AIM OF THE EXERCISE
Copy verbatim the block of lines in the entries below whose first line contains "- 找到第五个Bin Log文件误删操作所在行，从头到误删行的内容复制到一个新的Bin" and whose last line contains "height: 512". Leave out all other lines.

(Data extracted from a collection)
• • • • •
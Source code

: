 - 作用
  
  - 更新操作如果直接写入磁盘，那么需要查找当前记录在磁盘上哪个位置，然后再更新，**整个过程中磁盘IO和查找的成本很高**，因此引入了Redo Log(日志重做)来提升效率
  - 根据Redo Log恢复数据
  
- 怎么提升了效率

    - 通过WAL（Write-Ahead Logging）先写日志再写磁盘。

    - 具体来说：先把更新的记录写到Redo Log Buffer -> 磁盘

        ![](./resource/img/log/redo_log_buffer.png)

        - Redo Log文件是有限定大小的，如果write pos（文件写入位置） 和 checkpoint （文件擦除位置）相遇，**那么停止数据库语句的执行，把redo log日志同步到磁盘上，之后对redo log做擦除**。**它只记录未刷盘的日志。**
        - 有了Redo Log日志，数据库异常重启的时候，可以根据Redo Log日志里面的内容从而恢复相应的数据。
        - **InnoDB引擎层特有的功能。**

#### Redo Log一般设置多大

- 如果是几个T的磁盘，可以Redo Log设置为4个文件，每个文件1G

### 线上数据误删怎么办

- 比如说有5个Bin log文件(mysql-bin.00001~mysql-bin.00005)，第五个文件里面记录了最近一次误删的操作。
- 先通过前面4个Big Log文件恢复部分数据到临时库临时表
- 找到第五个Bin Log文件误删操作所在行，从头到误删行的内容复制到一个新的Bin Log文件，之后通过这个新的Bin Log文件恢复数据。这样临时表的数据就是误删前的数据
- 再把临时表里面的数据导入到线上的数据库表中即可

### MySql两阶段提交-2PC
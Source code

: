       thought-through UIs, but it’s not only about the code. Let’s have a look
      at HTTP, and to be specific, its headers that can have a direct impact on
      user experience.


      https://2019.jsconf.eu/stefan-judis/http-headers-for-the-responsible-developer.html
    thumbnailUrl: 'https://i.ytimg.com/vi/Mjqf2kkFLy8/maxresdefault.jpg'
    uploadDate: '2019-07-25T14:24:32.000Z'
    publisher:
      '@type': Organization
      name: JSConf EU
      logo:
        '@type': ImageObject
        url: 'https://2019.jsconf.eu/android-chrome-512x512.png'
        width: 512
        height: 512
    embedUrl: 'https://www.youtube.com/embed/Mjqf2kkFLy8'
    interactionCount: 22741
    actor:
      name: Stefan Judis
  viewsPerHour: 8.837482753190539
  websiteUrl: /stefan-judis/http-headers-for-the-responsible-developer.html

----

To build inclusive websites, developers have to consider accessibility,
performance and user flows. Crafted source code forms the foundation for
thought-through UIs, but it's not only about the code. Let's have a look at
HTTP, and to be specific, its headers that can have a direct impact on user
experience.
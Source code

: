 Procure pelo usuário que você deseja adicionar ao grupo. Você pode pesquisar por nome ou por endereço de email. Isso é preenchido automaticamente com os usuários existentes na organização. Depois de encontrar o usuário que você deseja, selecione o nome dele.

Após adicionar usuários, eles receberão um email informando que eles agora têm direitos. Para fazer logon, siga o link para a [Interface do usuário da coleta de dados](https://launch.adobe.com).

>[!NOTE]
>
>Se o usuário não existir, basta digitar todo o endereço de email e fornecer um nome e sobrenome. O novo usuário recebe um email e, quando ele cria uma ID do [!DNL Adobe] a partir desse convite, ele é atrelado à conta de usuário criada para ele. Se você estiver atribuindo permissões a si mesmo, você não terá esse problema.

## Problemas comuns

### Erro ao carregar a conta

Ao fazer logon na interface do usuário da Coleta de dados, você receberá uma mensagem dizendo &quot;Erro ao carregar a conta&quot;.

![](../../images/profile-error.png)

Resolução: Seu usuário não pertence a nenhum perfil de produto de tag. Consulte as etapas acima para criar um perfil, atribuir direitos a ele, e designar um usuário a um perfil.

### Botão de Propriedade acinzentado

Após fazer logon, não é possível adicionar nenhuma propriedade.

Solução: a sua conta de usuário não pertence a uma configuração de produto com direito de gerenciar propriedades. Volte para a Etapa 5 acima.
• • • • •
SOLUTION FOR THIS TASK
- 找到第五个Bin Log文件误删操作所在行，从头到误删行的内容复制到一个新的Bin Log文件，之后通过这个新的Bin Log文件恢复数据。这样临时表的数据就是误删前的数据
- 再把临时表里面的数据导入到线上的数据库表中即可

### MySql两阶段提交-2PC
Source code

:       thought-through UIs, but it’s not only about the code. Let’s have a look
      at HTTP, and to be specific, its headers that can have a direct impact on
      user experience.


      https://2019.jsconf.eu/stefan-judis/http-headers-for-the-responsible-developer.html
    thumbnailUrl: 'https://i.ytimg.com/vi/Mjqf2kkFLy8/maxresdefault.jpg'
    uploadDate: '2019-07-25T14:24:32.000Z'
    publisher:
      '@type': Organization
      name: JSConf EU
      logo:
        '@type': ImageObject
        url: 'https://2019.jsconf.eu/android-chrome-512x512.png'
        width: 512
        height: 512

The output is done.